My position on the "quality" levels of security from SaaS vendors was reasonably straightforward.  I’ll summarize it here:

Not one to appear unclear on where I stand, I maintain that the SaaS
can bring utility, efficiency, cost effectiveness, enhanced
capabilities and improved service levels to a corporation depending
upon who, what, why, how, where and when the service is
deployed.  Sometimes it can bring a higher level of security to an
organization, but so can an armed squadron of pissed off armed Oompa
Loompa’s — it’s all a matter of perspective.


So just to be clear, I believe in SaaS.  I encourage its use if it
makes good business sense.  I don’t, however, agree that you will
automagically be *more* secure.  You maybe just *as* secure, but it
should be more cost-effective to deploy and manage.  There may very
well be cases (I can even think of some) where one could be more
or even less secure, but I’m not into generalizations.

This is all a matter of context; what sort of data is stored, what value does it hold, who can access it and what assessment of risk has been performed to determine the impact to the company should it fall into the wrong hands? 

Many times the "security" of the SaaS service comes right down to basic security practices such as access control.  For example, I’ve seen multiple times that SF.com login accounts of salesfolk that went to competitors were left enabled after separation, potentially exposing the forecast, pipeline, customer service records and customer details of the entire customer base.  That’s not the SaaS vendor’s fault, but is a potential issue systemic to the model.

As the adoption of SaaS increases driven by compliance, outsourcing, or efficiencies of a leveraged business model, we’re going to have to pay more attention to what it means to have our data spread out beyond those supposedly impenetrable perimeter boundaries we’ve spent all that time and money on.

Again, that means more than reviewing a SAS-70 or taking the vendor’s word that they are secure.  It means making sure your policies extend and are applicable "outside the castle."  It means potentially engaging a third party to test the assertions the company makes about their posture.

A great example are two recent debacles from SaaS vendors Salesforce.com and Monster.com. Brian Krebs from the Washington Post recently did a great job illustrating the issues that a breach from an SaaS vendor causes; there’s a "secondary market" for breach data and once the information is loose, the lost trust can mean lost business:

A database of e-mail addresses and other contact information stolen from business software provider Salesforce.com
is being used in an ongoing series of targeted e-mail attacks against
customers of several Salesforce.com business clients, including SunTrust and Automatic Data Processing Inc. (ADP), one of the nation’s largest payroll and tax services providers.

In August, job search giant Monster.com‘s resume
database was breached by hackers, exposing confidential data on 1.3
million job seekers. The attackers then used the contact information
from that database to send users targeted e-mails that appeared to come
from Monster.com. Recipients were directed to click on a link in the
message, which tried to install malicious software through Web browser
security vulnerabilities.

Salesforce.com and Monster.com provide valuable SaaS functions to corporations globally and it illustrates the fragile mantle of trust upon which we tread.  There exists a tenuous balance when outsourcing applications and information processing/storage to a third party.
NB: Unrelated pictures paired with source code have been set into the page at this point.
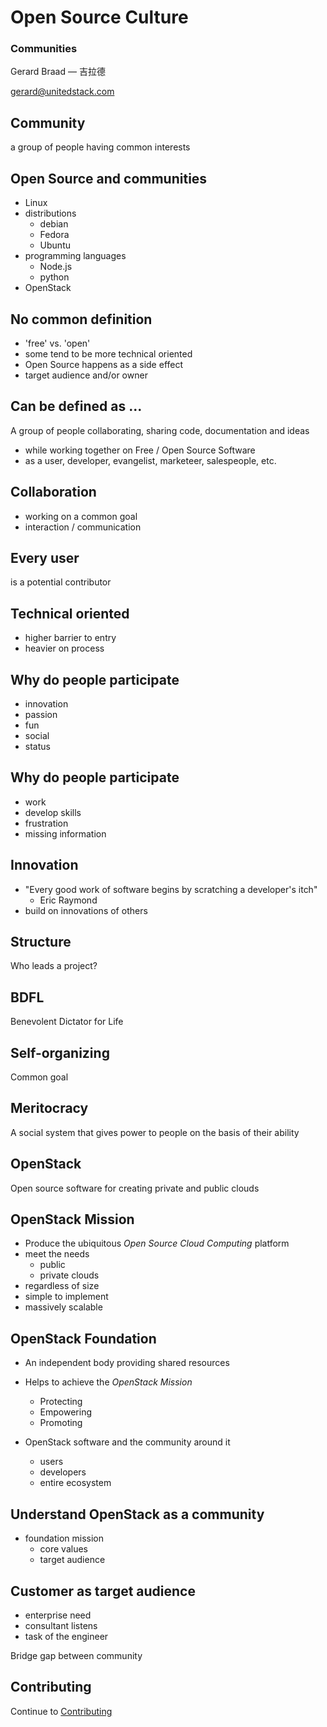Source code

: # Open Source Culture

### Communities
Gerard Braad — 吉拉德

gerard@unitedstack.com


## Community
a group of people having common interests


## Open Source and communities

  * Linux
  * distributions
    * debian
    * Fedora
    * Ubuntu
  * programming languages
    * Node.js
    * python
  * OpenStack


## No common definition

  * 'free' vs. 'open'
  * some tend to be more technical oriented
  * Open Source happens as a side effect
  * target audience and/or owner


## Can be defined as ...
A group of people collaborating, sharing code, documentation and ideas

  * while working together on Free / Open Source Software
  * as a user, developer, evangelist, marketeer, salespeople, etc.


## Collaboration

  * working on a common goal
  * interaction / communication


## Every user
is a potential contributor


## Technical oriented

  * higher barrier to entry
  * heavier on process


## Why do people participate

  * innovation
  * passion
  * fun
  * social
  * status


## Why do people participate

  * work
  * develop skills
  * frustration
  * missing information


## Innovation

  * "Every good work of software begins by scratching a developer's itch"
    - Eric Raymond
  * build on innovations of others


## Structure
Who leads a project?


## BDFL
Benevolent Dictator for Life


## Self-organizing
Common goal


## Meritocracy
A social system that gives power to people on the basis of their ability


## OpenStack
Open source software for creating private and public clouds


## OpenStack Mission

  * Produce the ubiquitous
    _Open Source Cloud Computing_ platform
  * meet the needs
    * public
    * private clouds
  * regardless of size
  * simple to implement
  * massively scalable


## OpenStack Foundation

  * An independent body providing shared resources
  * Helps to achieve the _OpenStack Mission_
    * Protecting
    * Empowering
    * Promoting

  * OpenStack software and the community around it
    * users
    * developers
    * entire ecosystem


## Understand OpenStack as a community

  * foundation mission
    * core values
    * target audience


## Customer as target audience

  * enterprise need
  * consultant listens
  * task of the engineer

Bridge gap between community


## Contributing
Continue to [Contributing](./04-contributing.html)
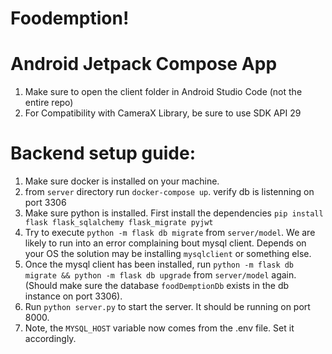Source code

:# Foodemption!

# Android Jetpack Compose App
1. Make sure to open the client folder in Android Studio Code (not the entire repo)
2. For Compatibility with CameraX Library, be sure to use SDK API 29

# Backend setup guide:
1. Make sure docker is installed on your machine.
2. from `server` directory run `docker-compose up`. verify db is listenning on port 3306
3. Make sure python is installed. First install the dependencies `pip install flask flask_sqlalchemy flask_migrate pyjwt`
4. Try to execute `python -m flask db migrate` from `server/model`. We are likely to run into an error complaining bout mysql client. Depends on your OS the solution may be installing `mysqlclient` or something else.
5. Once the mysql client has been installed, run `python -m flask db migrate && python -m flask db upgrade` from `server/model` again. (Should make sure the database `foodDemptionDb` exists in the db instance on port 3306). 
6. Run `python server.py` to start the server. It should be running on port 8000.
7. Note, the `MYSQL_HOST` variable now comes from the .env file. Set it accordingly.
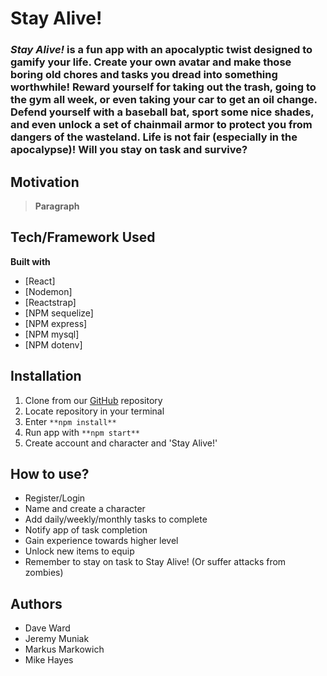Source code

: # Stay Alive!

### *Stay Alive!* is a fun app with an apocalyptic twist designed to gamify your life. Create your own avatar and make those boring old chores and tasks you dread into something worthwhile! Reward yourself for taking out the trash, going to the gym all week, or even taking your car to get an oil change. Defend yourself with a baseball bat, sport some nice shades, and even unlock a set of chainmail armor to protect you from dangers of the wasteland. Life is not fair (especially in the apocalypse)! Will you stay on task and survive?

## Motivation
>**Paragraph**

## Tech/Framework Used
<b>Built with</b>
- [React]
- [Nodemon]
- [Reactstrap]
- [NPM sequelize]
- [NPM express]
- [NPM mysql]
- [NPM dotenv]

## Installation
1. Clone from our [GitHub](https://github.com/markus902/Stay_Alive) repository
2. Locate repository in your terminal 
3. Enter `**npm install**`
4. Run app with `**npm start**`
5. Create account and character and 'Stay Alive!'

## How to use?
- Register/Login
- Name and create a character
- Add daily/weekly/monthly tasks to complete
- Notify app of task completion
- Gain experience towards higher level
- Unlock new items to equip
- Remember to stay on task to Stay Alive! (Or suffer attacks from zombies)

## Authors
- Dave Ward
- Jeremy Muniak
- Markus Markowich
- Mike Hayes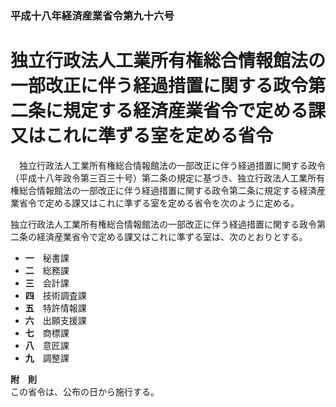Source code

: ### 平成十八年経済産業省令第九十六号  
# 独立行政法人工業所有権総合情報館法の一部改正に伴う経過措置に関する政令第二条に規定する経済産業省令で定める課又はこれに準ずる室を定める省令  
　独立行政法人工業所有権総合情報館法の一部改正に伴う経過措置に関する政令（平成十八年政令第三百三十号）第二条の規定に基づき、独立行政法人工業所有権総合情報館法の一部改正に伴う経過措置に関する政令第二条に規定する経済産業省令で定める課又はこれに準ずる室を定める省令を次のように定める。  
  
独立行政法人工業所有権総合情報館法の一部改正に伴う経過措置に関する政令第二条の経済産業省令で定める課又はこれに準ずる室は、次のとおりとする。  
* **一**　秘書課  
* **二**　総務課  
* **三**　会計課  
* **四**　技術調査課  
* **五**　特許情報課  
* **六**　出願支援課  
* **七**　商標課  
* **八**　意匠課  
* **九**　調整課  
  
**附　則**  
この省令は、公布の日から施行する。  
  
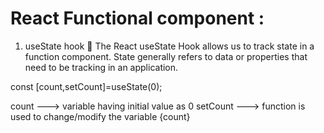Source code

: # React Functional component :
1. useState hook 🙌
The React useState Hook allows us to track state in a function component.
State generally refers to data or properties that need to be tracking in an application.

const [count,setCount]=useState(0);

count ---> variable having initial value as 0
setCount --->  function is used to change/modify the variable {count}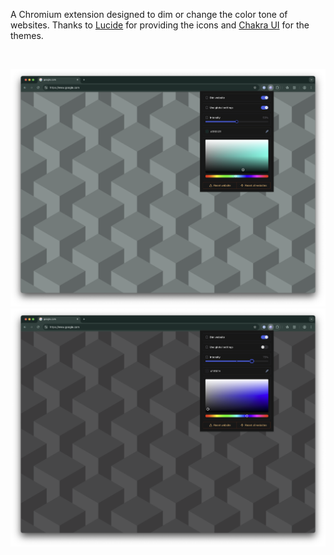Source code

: A Chromium extension designed to dim or change the color tone of websites.
Thanks to <a href="https://lucide.dev/">Lucide</a> for providing the icons and <a href="https://chakra-ui.com/">Chakra UI</a> for the themes.

<br>

![](/metadata/screenshot-1.png)
![](/metadata/screenshot-2.png)
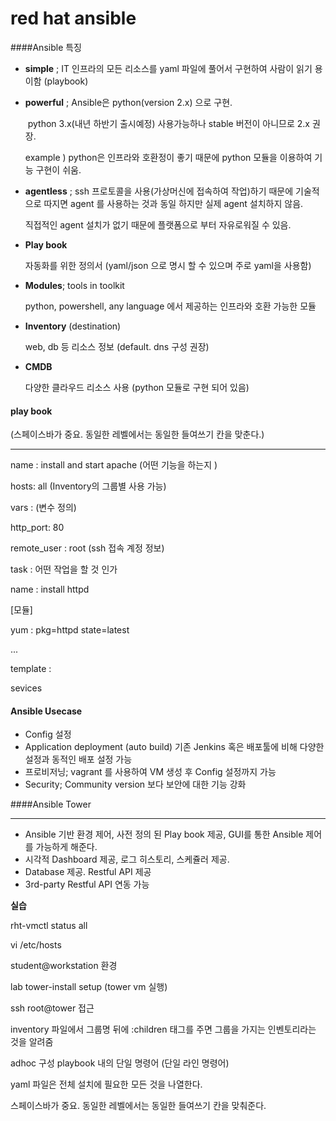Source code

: # red hat ansible 

####Ansible 특징

- **simple** ; IT 인프라의 모든 리소스를 yaml 파일에 풀어서 구현하여 사람이 읽기 용이함 (playbook)

- **powerful** ; Ansible은 python(version 2.x) 으로 구현.

  ​                    python 3.x(내년 하반기 출시예정) 사용가능하나 stable 버전이 아니므로 2.x 권장. 

  example )  python은 인프라와 호환정이 좋기 때문에 python 모듈을 이용하여 기능 구현이 쉬움.

- **agentless** ; ssh 프로토콜을 사용(가상머신에 접속하여 작업)하기 때문에 기술적으로 따지면 agent 를 사용하는 것과 동일 하지만 실제 agent 설치하지 않음.

  직접적인 agent 설치가 없기 때문에 플랫폼으로 부터 자유로워질 수 있음.

 

- **Play book**

  자동화를 위한 정의서 (yaml/json 으로 명시 할 수 있으며 주로 yaml을 사용함)

- **Modules**; tools in toolkit

  python, powershell, any language 에서 제공하는 인프라와 호환 가능한 모듈

- **Inventory** (destination)

  web, db 등 리소스 정보 (default. dns 구성 권장)

- **CMDB**

  다양한 클라우드 리소스 사용 (python 모듈로 구현 되어 있음)



#### play book 

(스페이스바가 중요. 동일한 레벨에서는 동일한 들여쓰기 칸을 맞춘다.)

-------------------

name : install and start apache (어떤 기능을 하는지 )

hosts: all (Inventory의 그룹별 사용 가능)

vars : (변수 정의)

   http_port: 80

remote_user : root  (ssh 접속 계정 정보)



task : 어떤 작업을 할 것 인가

  name : install httpd

  [모듈]

  yum  : pkg=httpd state=latest

...

  template :

  sevices 



#### Ansible Usecase

- Config 설정
- Application deployment (auto build) 기존 Jenkins 혹은 배포툴에 비해 다양한 설정과 동적인 배포 설정 가능
- 프로비저닝; vagrant 를 사용하여 VM 생성 후 Config 설정까지 가능
- Security; Community version 보다 보안에 대한 기능 강화



####Ansible Tower

__________

- Ansible 기반 환경 제어, 사전 정의 된 Play book 제공, GUI를 통한 Ansible 제어를 가능하게 해준다.
- 시각적 Dashboard 제공, 로그 히스토리, 스케쥴러 제공.
- Database 제공. Restful API 제공
- 3rd-party Restful API 연동 가능



**실습**

rht-vmctl status all

vi /etc/hosts

student@workstation 환경

lab tower-install setup (tower vm 실행)

ssh root@tower 접근

inventory 파일에서  그룹명 뒤에 :children 태그를 주면 그룹을 가지는 인벤토리라는 것을 알려줌

adhoc 구성 playbook 내의 단일 명령어 (단일 라인 명령어)

yaml 파일은 전체 설치에 필요한 모든 것을 나열한다.

스페이스바가 중요. 동일한 레벨에서는 동일한 들여쓰기 칸을 맞춰준다.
Some folks argue that any information entrusted to a third party business partner or vendor (email addresses included) are "private" while others might suggest that if you’ve decided to outsource this function beyond the realm of your ability to protect it, any information outside the castle should be considered public and dealing with its exposure should be something you’re prepared for.

This comes down to a maintaining a posture of what I call Information Centricity and an appropriate level of information classification paired with the assessment of risk assuming something ‘bad’ happens to it.

As a free piece of advice to SaaS vendors and customers alike, comments like this are not a good way of handling the press regarding a breach:

Salesforce.com’s Bruce Francis, the company’s vice
president of corporate strategy, declined to say whether any
customer-specific data was stolen, and refused to answer direct
questions about the alleged incident, saying that doing so would not be
in the best interests of its customers. He did, however, stress several
times that "phishing is a fact of life for any company that does
business on the Internet these days."

/Hoff

Update:  Bill Brenner just did a nice write-up on this same topic and was kind enough to reference/quote me and the RS Blog.  You can read his piece here.  I also got some interesting feedback from Bob Warfield over at the SmoothSpan blog ( a fantastic SaaS reference) which I will ask if I can reprint.

Categories: Software as a Service (SaaS) Tags:

Speaking of Yesterday, Mr. Shimel, You Do Know It’s Not 2001, Right?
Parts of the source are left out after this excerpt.